- _Dataset items_:
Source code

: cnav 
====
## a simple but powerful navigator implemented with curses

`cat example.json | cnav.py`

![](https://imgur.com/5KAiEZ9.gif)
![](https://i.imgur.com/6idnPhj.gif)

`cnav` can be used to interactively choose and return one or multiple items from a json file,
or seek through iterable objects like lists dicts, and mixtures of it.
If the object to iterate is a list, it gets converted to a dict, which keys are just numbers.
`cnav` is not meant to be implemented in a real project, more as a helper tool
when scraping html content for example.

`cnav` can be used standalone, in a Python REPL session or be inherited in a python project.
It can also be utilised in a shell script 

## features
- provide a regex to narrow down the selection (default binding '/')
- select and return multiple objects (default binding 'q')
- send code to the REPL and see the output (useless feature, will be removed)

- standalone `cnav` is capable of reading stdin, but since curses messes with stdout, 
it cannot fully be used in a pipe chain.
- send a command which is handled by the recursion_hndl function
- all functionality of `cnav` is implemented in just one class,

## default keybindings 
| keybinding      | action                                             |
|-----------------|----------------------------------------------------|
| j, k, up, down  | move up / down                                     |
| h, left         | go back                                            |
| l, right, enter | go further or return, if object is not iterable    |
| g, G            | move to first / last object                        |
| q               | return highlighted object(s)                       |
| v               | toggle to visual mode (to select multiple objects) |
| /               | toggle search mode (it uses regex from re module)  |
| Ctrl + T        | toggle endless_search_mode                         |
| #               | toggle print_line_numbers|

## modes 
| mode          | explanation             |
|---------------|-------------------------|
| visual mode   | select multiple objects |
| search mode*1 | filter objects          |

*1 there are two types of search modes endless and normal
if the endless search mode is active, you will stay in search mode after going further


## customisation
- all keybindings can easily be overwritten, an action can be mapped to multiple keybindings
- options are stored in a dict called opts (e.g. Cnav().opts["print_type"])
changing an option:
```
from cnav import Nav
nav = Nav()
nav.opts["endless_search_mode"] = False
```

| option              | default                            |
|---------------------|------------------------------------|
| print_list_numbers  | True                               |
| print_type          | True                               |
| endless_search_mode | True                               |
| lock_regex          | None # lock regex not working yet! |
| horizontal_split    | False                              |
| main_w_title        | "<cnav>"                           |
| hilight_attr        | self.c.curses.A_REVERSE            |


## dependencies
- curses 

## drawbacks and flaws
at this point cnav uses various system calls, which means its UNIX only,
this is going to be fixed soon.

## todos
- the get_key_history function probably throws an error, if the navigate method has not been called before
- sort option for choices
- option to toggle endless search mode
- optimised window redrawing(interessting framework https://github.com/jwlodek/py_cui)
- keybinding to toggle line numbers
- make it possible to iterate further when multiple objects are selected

- _Task requirements_:
The data must be output in full, exactly as given.

- _Exercise solution_:
Source code

: cnav 
====
## a simple but powerful navigator implemented with curses

`cat example.json | cnav.py`

![](https://imgur.com/5KAiEZ9.gif)
![](https://i.imgur.com/6idnPhj.gif)

`cnav` can be used to interactively choose and return one or multiple items from a json file,
or seek through iterable objects like lists dicts, and mixtures of it.
If the object to iterate is a list, it gets converted to a dict, which keys are just numbers.
`cnav` is not meant to be implemented in a real project, more as a helper tool
when scraping html content for example.

`cnav` can be used standalone, in a Python REPL session or be inherited in a python project.
It can also be utilised in a shell script 

## features
- provide a regex to narrow down the selection (default binding '/')
- select and return multiple objects (default binding 'q')
- send code to the REPL and see the output (useless feature, will be removed)

- standalone `cnav` is capable of reading stdin, but since curses messes with stdout, 
it cannot fully be used in a pipe chain.
- send a command which is handled by the recursion_hndl function
- all functionality of `cnav` is implemented in just one class,

## default keybindings 
| keybinding      | action                                             |
|-----------------|----------------------------------------------------|
| j, k, up, down  | move up / down                                     |
| h, left         | go back                                            |
| l, right, enter | go further or return, if object is not iterable    |
| g, G            | move to first / last object                        |
| q               | return highlighted object(s)                       |
| v               | toggle to visual mode (to select multiple objects) |
| /               | toggle search mode (it uses regex from re module)  |
| Ctrl + T        | toggle endless_search_mode                         |
| #               | toggle print_line_numbers|

## modes 
| mode          | explanation             |
|---------------|-------------------------|
| visual mode   | select multiple objects |
| search mode*1 | filter objects          |

*1 there are two types of search modes endless and normal
if the endless search mode is active, you will stay in search mode after going further


## customisation
- all keybindings can easily be overwritten, an action can be mapped to multiple keybindings
- options are stored in a dict called opts (e.g. Cnav().opts["print_type"])
changing an option:
```
from cnav import Nav
nav = Nav()
nav.opts["endless_search_mode"] = False
```

| option              | default                            |
|---------------------|------------------------------------|
| print_list_numbers  | True                               |
| print_type          | True                               |
| endless_search_mode | True                               |
| lock_regex          | None # lock regex not working yet! |
| horizontal_split    | False                              |
| main_w_title        | "<cnav>"                           |
| hilight_attr        | self.c.curses.A_REVERSE            |


## dependencies
- curses 

## drawbacks and flaws
at this point cnav uses various system calls, which means its UNIX only,
this is going to be fixed soon.

## todos
- the get_key_history function probably throws an error, if the navigate method has not been called before
- sort option for choices
- option to toggle endless search mode
- optimised window redrawing(interessting framework https://github.com/jwlodek/py_cui)
- keybinding to toggle line numbers
- make it possible to iterate further when multiple objects are selected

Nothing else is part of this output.